### [PROBLEM DESCRIPTION]
Transcribe the entries exactly as each line appears.

### [EXERCISE DATA]
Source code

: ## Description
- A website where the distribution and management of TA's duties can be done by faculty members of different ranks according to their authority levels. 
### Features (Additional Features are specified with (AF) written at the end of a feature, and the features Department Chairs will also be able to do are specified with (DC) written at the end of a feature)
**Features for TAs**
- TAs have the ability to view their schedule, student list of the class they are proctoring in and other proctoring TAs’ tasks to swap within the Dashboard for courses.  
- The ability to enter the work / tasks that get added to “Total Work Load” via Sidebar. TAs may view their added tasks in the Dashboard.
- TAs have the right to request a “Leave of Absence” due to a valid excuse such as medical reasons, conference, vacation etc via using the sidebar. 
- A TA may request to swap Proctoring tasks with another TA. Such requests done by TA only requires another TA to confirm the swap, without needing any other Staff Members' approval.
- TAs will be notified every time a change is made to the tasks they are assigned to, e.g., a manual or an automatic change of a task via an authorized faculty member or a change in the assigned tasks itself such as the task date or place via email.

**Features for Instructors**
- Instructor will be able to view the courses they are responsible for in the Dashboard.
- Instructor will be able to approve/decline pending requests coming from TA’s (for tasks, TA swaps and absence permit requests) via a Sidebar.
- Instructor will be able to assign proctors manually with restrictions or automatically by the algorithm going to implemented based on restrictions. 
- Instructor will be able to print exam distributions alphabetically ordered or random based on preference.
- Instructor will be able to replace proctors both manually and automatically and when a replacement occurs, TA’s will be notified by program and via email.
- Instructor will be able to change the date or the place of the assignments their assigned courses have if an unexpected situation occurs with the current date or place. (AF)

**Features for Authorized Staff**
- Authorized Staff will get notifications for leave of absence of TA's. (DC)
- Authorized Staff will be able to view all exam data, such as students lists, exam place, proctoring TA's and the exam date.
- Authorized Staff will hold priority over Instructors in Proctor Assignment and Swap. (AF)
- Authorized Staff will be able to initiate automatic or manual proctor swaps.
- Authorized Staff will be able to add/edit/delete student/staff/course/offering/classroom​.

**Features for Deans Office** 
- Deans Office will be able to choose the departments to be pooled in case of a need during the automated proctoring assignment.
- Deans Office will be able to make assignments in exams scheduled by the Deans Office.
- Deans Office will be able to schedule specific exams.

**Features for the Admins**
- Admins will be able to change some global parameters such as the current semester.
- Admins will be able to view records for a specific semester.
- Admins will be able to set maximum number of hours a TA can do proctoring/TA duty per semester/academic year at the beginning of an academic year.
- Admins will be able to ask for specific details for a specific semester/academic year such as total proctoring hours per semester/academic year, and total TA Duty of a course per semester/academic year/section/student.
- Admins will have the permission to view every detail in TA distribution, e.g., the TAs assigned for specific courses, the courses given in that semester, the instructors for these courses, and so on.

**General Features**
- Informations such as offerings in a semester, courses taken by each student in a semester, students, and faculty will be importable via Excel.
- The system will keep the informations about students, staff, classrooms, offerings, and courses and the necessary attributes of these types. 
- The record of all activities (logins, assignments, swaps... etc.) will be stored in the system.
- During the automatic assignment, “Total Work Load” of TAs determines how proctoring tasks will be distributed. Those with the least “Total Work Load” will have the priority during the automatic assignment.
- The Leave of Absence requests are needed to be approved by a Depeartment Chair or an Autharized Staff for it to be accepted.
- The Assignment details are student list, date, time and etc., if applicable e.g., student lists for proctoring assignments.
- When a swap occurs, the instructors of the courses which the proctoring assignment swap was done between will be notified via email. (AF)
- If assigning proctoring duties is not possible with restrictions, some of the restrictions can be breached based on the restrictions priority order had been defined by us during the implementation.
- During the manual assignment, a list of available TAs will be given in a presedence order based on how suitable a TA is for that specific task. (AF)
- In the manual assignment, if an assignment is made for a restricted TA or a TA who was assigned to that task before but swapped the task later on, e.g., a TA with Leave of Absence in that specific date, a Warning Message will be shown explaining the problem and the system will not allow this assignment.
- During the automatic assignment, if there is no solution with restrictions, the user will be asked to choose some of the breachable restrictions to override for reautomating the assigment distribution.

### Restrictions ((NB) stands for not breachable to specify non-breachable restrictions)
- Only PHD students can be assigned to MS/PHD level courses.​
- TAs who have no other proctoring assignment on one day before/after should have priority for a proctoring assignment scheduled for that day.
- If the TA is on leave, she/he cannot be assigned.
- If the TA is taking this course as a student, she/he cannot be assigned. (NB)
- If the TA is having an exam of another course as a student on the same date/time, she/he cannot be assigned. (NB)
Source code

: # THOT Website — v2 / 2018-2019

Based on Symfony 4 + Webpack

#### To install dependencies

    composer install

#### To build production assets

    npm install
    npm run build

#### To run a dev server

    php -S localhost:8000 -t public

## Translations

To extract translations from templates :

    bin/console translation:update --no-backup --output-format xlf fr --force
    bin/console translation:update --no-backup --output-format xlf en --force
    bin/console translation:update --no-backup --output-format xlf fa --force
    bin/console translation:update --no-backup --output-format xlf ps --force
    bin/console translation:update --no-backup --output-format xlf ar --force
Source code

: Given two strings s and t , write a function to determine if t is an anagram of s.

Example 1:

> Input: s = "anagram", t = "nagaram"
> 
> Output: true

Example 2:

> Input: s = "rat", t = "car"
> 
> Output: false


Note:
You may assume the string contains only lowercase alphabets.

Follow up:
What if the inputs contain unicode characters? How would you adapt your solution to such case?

### [ANSWER SPACE]
Source code

: ## Description
- A website where the distribution and management of TA's duties can be done by faculty members of different ranks according to their authority levels. 
### Features (Additional Features are specified with (AF) written at the end of a feature, and the features Department Chairs will also be able to do are specified with (DC) written at the end of a feature)
**Features for TAs**
- TAs have the ability to view their schedule, student list of the class they are proctoring in and other proctoring TAs’ tasks to swap within the Dashboard for courses.  
- The ability to enter the work / tasks that get added to “Total Work Load” via Sidebar. TAs may view their added tasks in the Dashboard.
- TAs have the right to request a “Leave of Absence” due to a valid excuse such as medical reasons, conference, vacation etc via using the sidebar. 
- A TA may request to swap Proctoring tasks with another TA. Such requests done by TA only requires another TA to confirm the swap, without needing any other Staff Members' approval.
- TAs will be notified every time a change is made to the tasks they are assigned to, e.g., a manual or an automatic change of a task via an authorized faculty member or a change in the assigned tasks itself such as the task date or place via email.

**Features for Instructors**
- Instructor will be able to view the courses they are responsible for in the Dashboard.
- Instructor will be able to approve/decline pending requests coming from TA’s (for tasks, TA swaps and absence permit requests) via a Sidebar.
- Instructor will be able to assign proctors manually with restrictions or automatically by the algorithm going to implemented based on restrictions. 
- Instructor will be able to print exam distributions alphabetically ordered or random based on preference.
- Instructor will be able to replace proctors both manually and automatically and when a replacement occurs, TA’s will be notified by program and via email.
- Instructor will be able to change the date or the place of the assignments their assigned courses have if an unexpected situation occurs with the current date or place. (AF)

**Features for Authorized Staff**
- Authorized Staff will get notifications for leave of absence of TA's. (DC)
- Authorized Staff will be able to view all exam data, such as students lists, exam place, proctoring TA's and the exam date.
- Authorized Staff will hold priority over Instructors in Proctor Assignment and Swap. (AF)
- Authorized Staff will be able to initiate automatic or manual proctor swaps.
- Authorized Staff will be able to add/edit/delete student/staff/course/offering/classroom​.

**Features for Deans Office** 
- Deans Office will be able to choose the departments to be pooled in case of a need during the automated proctoring assignment.
- Deans Office will be able to make assignments in exams scheduled by the Deans Office.
- Deans Office will be able to schedule specific exams.

**Features for the Admins**
- Admins will be able to change some global parameters such as the current semester.
- Admins will be able to view records for a specific semester.
- Admins will be able to set maximum number of hours a TA can do proctoring/TA duty per semester/academic year at the beginning of an academic year.
- Admins will be able to ask for specific details for a specific semester/academic year such as total proctoring hours per semester/academic year, and total TA Duty of a course per semester/academic year/section/student.
- Admins will have the permission to view every detail in TA distribution, e.g., the TAs assigned for specific courses, the courses given in that semester, the instructors for these courses, and so on.

**General Features**
- Informations such as offerings in a semester, courses taken by each student in a semester, students, and faculty will be importable via Excel.
- The system will keep the informations about students, staff, classrooms, offerings, and courses and the necessary attributes of these types. 
- The record of all activities (logins, assignments, swaps... etc.) will be stored in the system.
- During the automatic assignment, “Total Work Load” of TAs determines how proctoring tasks will be distributed. Those with the least “Total Work Load” will have the priority during the automatic assignment.
- The Leave of Absence requests are needed to be approved by a Depeartment Chair or an Autharized Staff for it to be accepted.
- The Assignment details are student list, date, time and etc., if applicable e.g., student lists for proctoring assignments.
- When a swap occurs, the instructors of the courses which the proctoring assignment swap was done between will be notified via email. (AF)
- If assigning proctoring duties is not possible with restrictions, some of the restrictions can be breached based on the restrictions priority order had been defined by us during the implementation.
- During the manual assignment, a list of available TAs will be given in a presedence order based on how suitable a TA is for that specific task. (AF)
- In the manual assignment, if an assignment is made for a restricted TA or a TA who was assigned to that task before but swapped the task later on, e.g., a TA with Leave of Absence in that specific date, a Warning Message will be shown explaining the problem and the system will not allow this assignment.
- During the automatic assignment, if there is no solution with restrictions, the user will be asked to choose some of the breachable restrictions to override for reautomating the assigment distribution.

### Restrictions ((NB) stands for not breachable to specify non-breachable restrictions)
- Only PHD students can be assigned to MS/PHD level courses.​
- TAs who have no other proctoring assignment on one day before/after should have priority for a proctoring assignment scheduled for that day.
- If the TA is on leave, she/he cannot be assigned.
- If the TA is taking this course as a student, she/he cannot be assigned. (NB)
- If the TA is having an exam of another course as a student on the same date/time, she/he cannot be assigned. (NB)
Source code

: # THOT Website — v2 / 2018-2019

Based on Symfony 4 + Webpack

#### To install dependencies

    composer install

#### To build production assets

    npm install
    npm run build

#### To run a dev server

    php -S localhost:8000 -t public

## Translations

To extract translations from templates :

    bin/console translation:update --no-backup --output-format xlf fr --force
    bin/console translation:update --no-backup --output-format xlf en --force
    bin/console translation:update --no-backup --output-format xlf fa --force
    bin/console translation:update --no-backup --output-format xlf ps --force
    bin/console translation:update --no-backup --output-format xlf ar --force
Source code

: Given two strings s and t , write a function to determine if t is an anagram of s.

Example 1:

> Input: s = "anagram", t = "nagaram"
> 
> Output: true

Example 2:

> Input: s = "rat", t = "car"
> 
> Output: false


Note:
You may assume the string contains only lowercase alphabets.

Follow up:
What if the inputs contain unicode characters? How would you adapt your solution to such case?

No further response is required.